Cardiovascular diseases are among the main causes of death worldwide: 20.5 million people died because of them in 2021 [1, 2]. Genetic predisposition and unhealthy lifestyles [3] are the main risk factors leading to life‐threatening conditions, such as the progressive weakening or stiffening of the cardiac muscle. This long‐term irreversible pathology, known as heart failure, is responsible for inefficient blood pumping functionality, and in end‐stage patients, it can be solved permanently only with a heart transplant [4]. The paucity of donors, however, makes this solution frequently unviable: less than 5000 transplants are performed annually in the US [5]. Moreover, the search for the perfect artificial substitute has been ongoing for nearly a century [6], and a definitive solution is yet to be found.

Nowadays, depending on the patient's condition, ventricular assist devices (VADs) [7] or total artificial hearts (TAHs) [8] are being implanted. VADs usually treat left ventricular heart failure; TAHs, instead, aim to substitute completely both the damaged ventricles [9]. BiVACOR [10], CARMAT Aeson [11], Rein‐Heart [12], and AbioCor [13] are some examples of total artificial heart devices developed in the past few decades. To date, however, the only FDA‐approved bridge‐to‐transplant TAH solution is the SynCardia temporary TAH [14], a pneumatically driven system with percutaneous drivelines. Despite its success, some common complications (e.g., thromboembolism, bleeding, tears, and failures) prevent it from becoming the gold standard treatment for heart failure [15].

The critical challenge in developing a total artificial heart device is not only the satisfaction of mean physiological requirements but also the replication of the complex cardiac shape and motion. Indeed, studies reported a correlation between cardiac structure and functionality in healthy and pathological conditions [16]. Bioinspired designs, aiming at mimicking as closely as possible the natural solutions, became a promising alternative for the development of innovative implantable cardiac devices, minimizing the need to predict the long‐term implications of different design choices, such as providing continuous blood flow.

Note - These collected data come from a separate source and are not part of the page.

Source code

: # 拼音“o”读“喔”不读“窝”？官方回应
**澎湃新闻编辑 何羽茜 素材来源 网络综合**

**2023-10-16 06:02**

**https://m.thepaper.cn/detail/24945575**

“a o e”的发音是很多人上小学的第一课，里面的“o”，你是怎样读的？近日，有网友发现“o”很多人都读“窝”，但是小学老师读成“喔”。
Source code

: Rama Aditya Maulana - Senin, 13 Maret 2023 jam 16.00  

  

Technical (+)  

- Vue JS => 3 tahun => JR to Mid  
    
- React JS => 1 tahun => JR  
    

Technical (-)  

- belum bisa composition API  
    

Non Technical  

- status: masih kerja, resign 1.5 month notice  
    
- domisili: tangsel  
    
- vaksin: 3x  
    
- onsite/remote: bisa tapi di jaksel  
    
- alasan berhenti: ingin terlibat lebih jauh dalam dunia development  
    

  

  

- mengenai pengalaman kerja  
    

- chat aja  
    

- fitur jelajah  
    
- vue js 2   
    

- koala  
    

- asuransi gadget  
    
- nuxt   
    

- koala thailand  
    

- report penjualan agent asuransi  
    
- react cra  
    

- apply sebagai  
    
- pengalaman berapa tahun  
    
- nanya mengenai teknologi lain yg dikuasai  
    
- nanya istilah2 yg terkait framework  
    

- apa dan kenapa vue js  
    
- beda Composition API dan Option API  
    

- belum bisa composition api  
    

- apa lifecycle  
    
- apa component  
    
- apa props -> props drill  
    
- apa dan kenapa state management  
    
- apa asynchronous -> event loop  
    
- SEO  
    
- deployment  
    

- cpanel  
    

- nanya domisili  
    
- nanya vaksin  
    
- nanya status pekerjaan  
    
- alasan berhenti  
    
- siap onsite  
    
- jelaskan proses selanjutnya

Indeed, the ability to restore a pulsatile blood flow is considered a highly desirable characteristic for an artificial heart [17]; clinical studies on continuous‐flow solutions have reported an increased rate of gastrointestinal bleeding [18] and increased incidence of acquired von Willebrand disease [19].

In the past few decades, soft robotics technologies, based on the use of soft materials and deformable structures, demonstrated the successful replication of complex natural movements for a wide range of purposes [20]. Tasks such as locomotion [21], grasping [22, 23] or swimming [24] are some possible examples. The biomedical field took advantage of this new readily available knowledge and exploited the intrinsic safety and compliance of soft materials to develop surgical manipulators [25], assistive devices [26], and phantoms [27]. Within the cardiovascular field, soft robotics played an important role in the development of both passive phantoms [28], replicating peculiar material properties [29], or structures [30], and in the design of both implantable and non‐implantable systems characterized by embedded actuation. In the latter case, smart active materials were engineered to manufacture cardiac simulators [31, 32, 33] and direct cardiac compression devices [34, 35]. Besides the sole use of deformable bodies, research groups tried to mimic the shape [36, 37, 38], the twist [39, 40], but also the overall myocardial disposition [41], and fiber orientation and motion [42]. The results confirmed how enhanced biomimicry could represent a promising design choice for the development of implantable cardiac devices [43].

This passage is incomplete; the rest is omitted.